Submitted: September 2013

English is the language of commerce and national and political communication in India. Not really surprising, given the country’s history and the fact that there are a total of 15 official languages. The primary tongue for more than 40% of the population is Hindi. The other official languages are Bengali, Telugu, Marathi, Tamil, Urdu, Gujarati, Malayalam, Kannada, Oriya, Punjabi, Assamese, Kashmiri, Sindhi and Sanskrit. Of these, Hindi and Urdu are very closely related, and their variant, Hindustani, is also widely spoken in northern India.

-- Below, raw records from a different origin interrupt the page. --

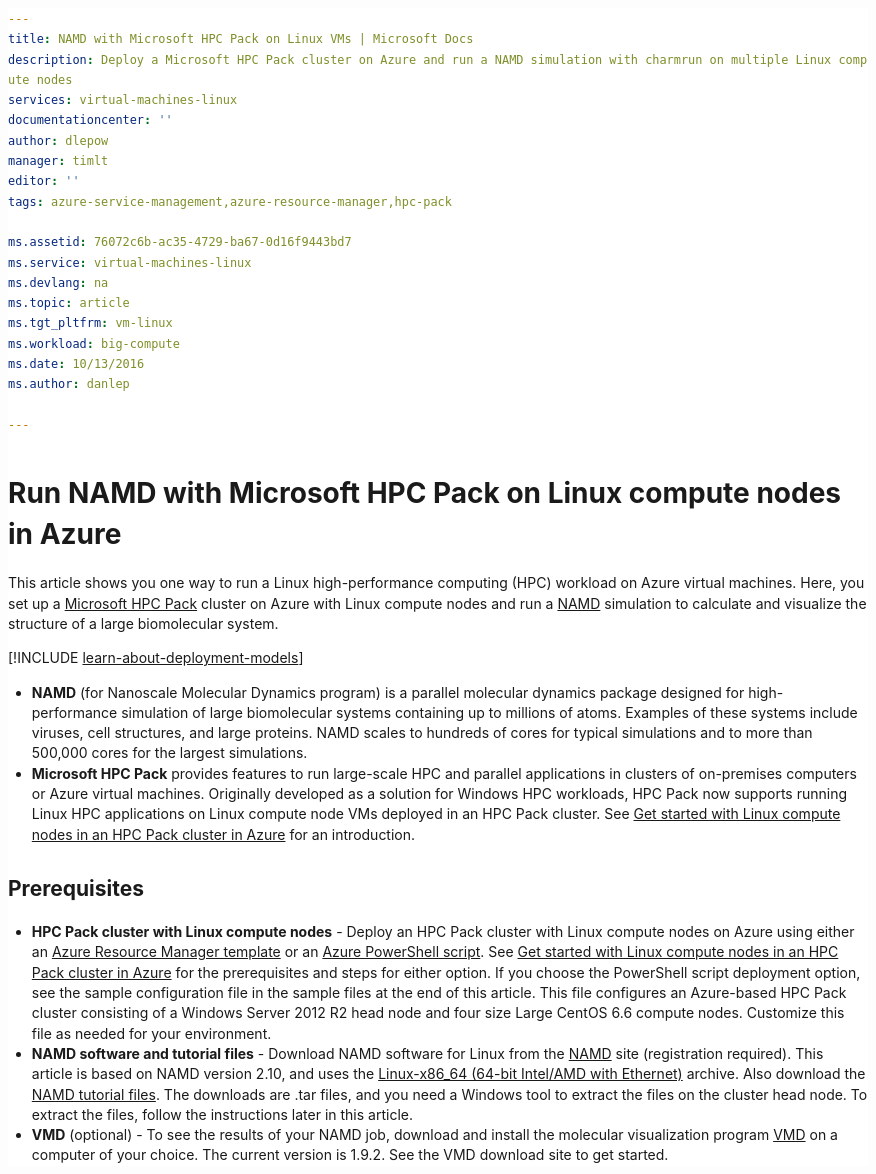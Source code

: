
 ```yaml
---
title: NAMD with Microsoft HPC Pack on Linux VMs | Microsoft Docs
description: Deploy a Microsoft HPC Pack cluster on Azure and run a NAMD simulation with charmrun on multiple Linux compute nodes
services: virtual-machines-linux
documentationcenter: ''
author: dlepow
manager: timlt
editor: ''
tags: azure-service-management,azure-resource-manager,hpc-pack

ms.assetid: 76072c6b-ac35-4729-ba67-0d16f9443bd7
ms.service: virtual-machines-linux
ms.devlang: na
ms.topic: article
ms.tgt_pltfrm: vm-linux
ms.workload: big-compute
ms.date: 10/13/2016
ms.author: danlep

---
```

# Run NAMD with Microsoft HPC Pack on Linux compute nodes in Azure
This article shows you one way to run a Linux high-performance computing (HPC) workload on Azure virtual machines. Here, you set up a [Microsoft HPC Pack](https://technet.microsoft.com/library/cc514029) cluster on Azure with Linux compute nodes and run a [NAMD](http://www.ks.uiuc.edu/Research/namd/) simulation to calculate and visualize the structure of a large biomolecular system.  

[!INCLUDE [learn-about-deployment-models](../../../../includes/learn-about-deployment-models-both-include.md)]

* **NAMD** (for Nanoscale Molecular Dynamics program) is a parallel molecular dynamics package designed for high-performance simulation of large biomolecular systems containing up to millions of atoms. Examples of these systems include viruses, cell structures, and large proteins. NAMD scales to hundreds of cores for typical simulations and to more than 500,000 cores for the largest simulations.
* **Microsoft HPC Pack** provides features to run large-scale HPC and parallel applications in clusters of on-premises computers or Azure virtual machines. Originally developed as a solution for Windows HPC workloads, HPC Pack now supports running Linux HPC applications on Linux compute node VMs deployed in an HPC Pack cluster. See [Get started with Linux compute nodes in an HPC Pack cluster in Azure](hpcpack-cluster.md) for an introduction.

## Prerequisites
* **HPC Pack cluster with Linux compute nodes** - Deploy an HPC Pack cluster with Linux compute nodes on Azure using either an [Azure Resource Manager template](https://azure.microsoft.com/marketplace/partners/microsofthpc/newclusterlinuxcn/) or an [Azure PowerShell script](hpcpack-cluster-powershell-script.md). See [Get started with Linux compute nodes in an HPC Pack cluster in Azure](hpcpack-cluster.md) for the prerequisites and steps for either option. If you choose the PowerShell script deployment option, see the sample configuration file in the sample files at the end of this article. This file configures an Azure-based HPC Pack cluster consisting of a Windows Server 2012 R2 head node and four size Large CentOS 6.6 compute nodes. Customize this file as needed for your environment.
* **NAMD software and tutorial files** - Download NAMD software for Linux from the [NAMD](http://www.ks.uiuc.edu/Research/namd/) site (registration required). This article is based on NAMD version 2.10, and uses the [Linux-x86_64 (64-bit Intel/AMD with Ethernet)](http://www.ks.uiuc.edu/Development/Download/download.cgi?UserID=&AccessCode=&ArchiveID=1310) archive. Also download the [NAMD tutorial files](http://www.ks.uiuc.edu/Training/Tutorials/#namd). The downloads are .tar files, and you need a Windows tool to extract the files on the cluster head node. To extract the files, follow the instructions later in this article. 
* **VMD** (optional) - To see the results of your NAMD job, download and install the molecular visualization program [VMD](http://www.ks.uiuc.edu/Research/vmd/) on a computer of your choice. The current version is 1.9.2. See the VMD download site to get started.  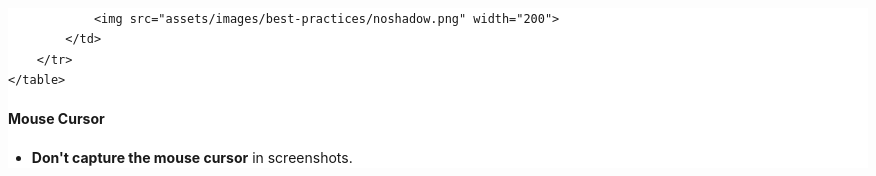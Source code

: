                 <img src="assets/images/best-practices/noshadow.png" width="200">
            </td>
        </tr>
    </table>

#### Mouse Cursor
- **Don't capture the mouse cursor** in screenshots.

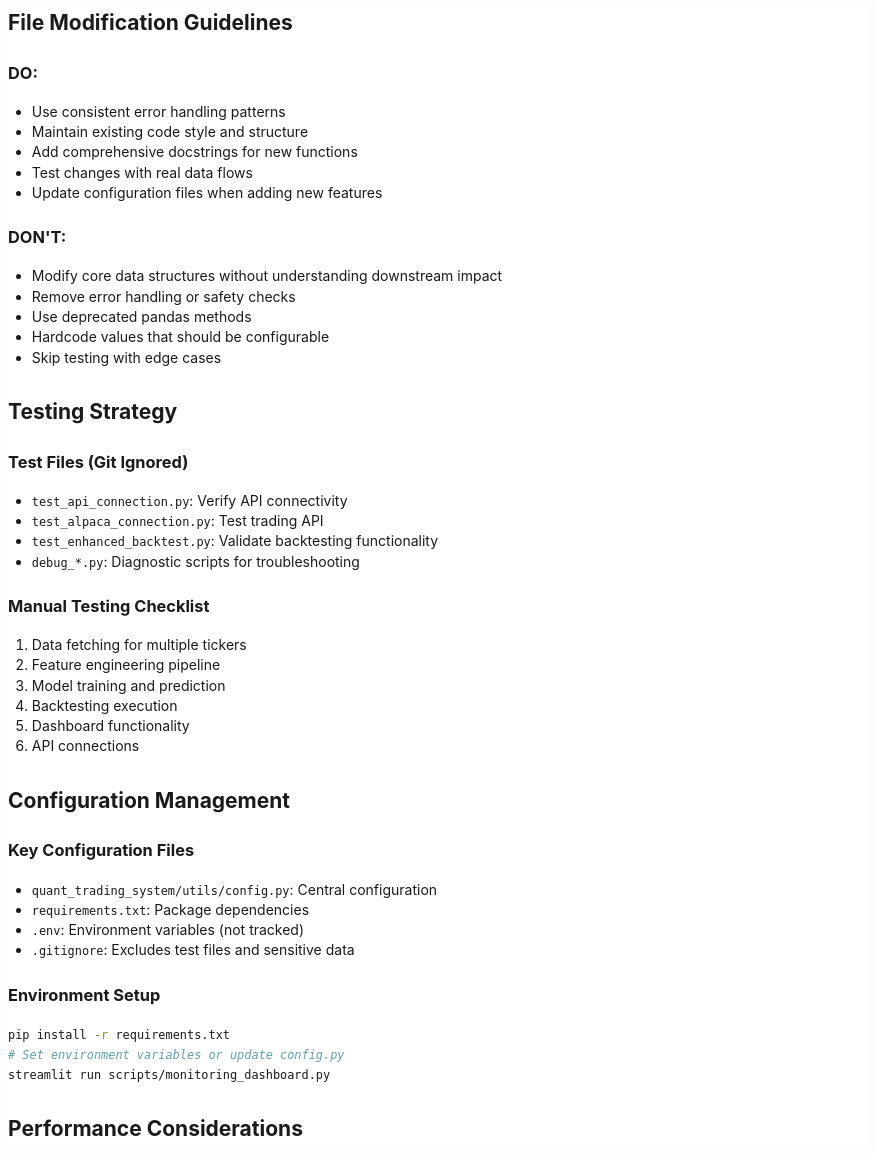 ## File Modification Guidelines

### DO:
- Use consistent error handling patterns
- Maintain existing code style and structure
- Add comprehensive docstrings for new functions
- Test changes with real data flows
- Update configuration files when adding new features

### DON'T:
- Modify core data structures without understanding downstream impact
- Remove error handling or safety checks
- Use deprecated pandas methods
- Hardcode values that should be configurable
- Skip testing with edge cases

## Testing Strategy

### Test Files (Git Ignored)
- `test_api_connection.py`: Verify API connectivity
- `test_alpaca_connection.py`: Test trading API
- `test_enhanced_backtest.py`: Validate backtesting functionality
- `debug_*.py`: Diagnostic scripts for troubleshooting

### Manual Testing Checklist
1. Data fetching for multiple tickers
2. Feature engineering pipeline
3. Model training and prediction
4. Backtesting execution
5. Dashboard functionality
6. API connections

## Configuration Management

### Key Configuration Files
- `quant_trading_system/utils/config.py`: Central configuration
- `requirements.txt`: Package dependencies
- `.env`: Environment variables (not tracked)
- `.gitignore`: Excludes test files and sensitive data

### Environment Setup
```bash
pip install -r requirements.txt
# Set environment variables or update config.py
streamlit run scripts/monitoring_dashboard.py
```

## Performance Considerations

For an English speaking expat, there is no urgent need to learn any of the above as almost everyone in the major cities in India will be able to understand and speak at least a little English. This is not to say that an expat should not take the trouble to learn the basics, if nothing else. The learning process can begin long before arrival in India and a good place to start would be a website such as Linguanaut  https://www.linguanaut.com/english_hindi.htm. The lessons are free and include phrases, numbers, vocabulary and Hindi translations.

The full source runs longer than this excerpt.